The use of renewable electricity to power electrochemical CO2 removal and concentration from point sources, air, and seawater is receiving considerable interest as one strategy in our portfolio of options for mitigating climate change. Two common embodiments of this idea involve CO2 separation via electrochemically reversible binding of CO2 to a nucleophilic redox mediator, or a pH swing/gradient in aqueous solution. For either embodiment to be feasible, the energetic cost of regenerating the sorbent should be low at practical separation throughputs. Consequently, there have been a number of efforts to understand how the thermodynamic minimum work input for a given separation cycle varies under different conditions using modeling. In this talk, we demonstrate that the thermodynamic minimum work input for electrochemical CO2 separation is the sum of exergy losses incurred from differences between the partial pressure of CO2 within the CO2 source/exit streams and the partial pressure of CO2 in the sorbent.
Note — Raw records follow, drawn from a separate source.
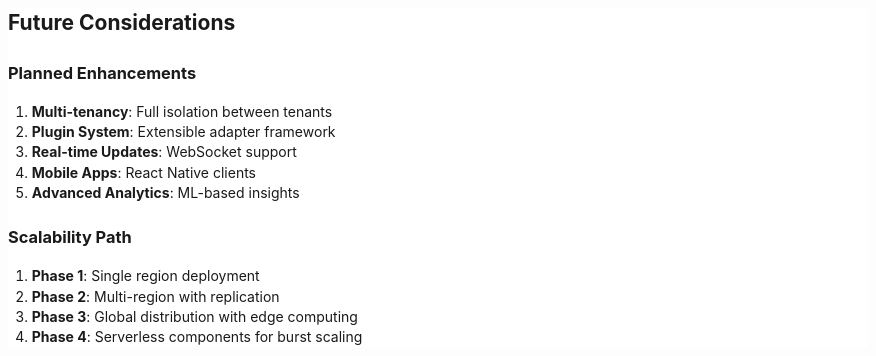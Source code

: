 ## Future Considerations

### Planned Enhancements

1. **Multi-tenancy**: Full isolation between tenants
2. **Plugin System**: Extensible adapter framework
3. **Real-time Updates**: WebSocket support
4. **Mobile Apps**: React Native clients
5. **Advanced Analytics**: ML-based insights

### Scalability Path

1. **Phase 1**: Single region deployment
2. **Phase 2**: Multi-region with replication
3. **Phase 3**: Global distribution with edge computing
4. **Phase 4**: Serverless components for burst scaling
This framework rationalizes minimum work inputs for pH-swing and redox-mediator-based CO2 separation cycles, and motivates the measurement or estimation of the aforementioned CO2 partial pressures in experimental studies. Applying a zero-dimensional model recently developed in our group to pH-swing-driven CO2 separation, we will then discuss how the total energetic cost of CO2 separation can be simulated under a variety of scenarios relevant to practical CO2 concentration from flue gas.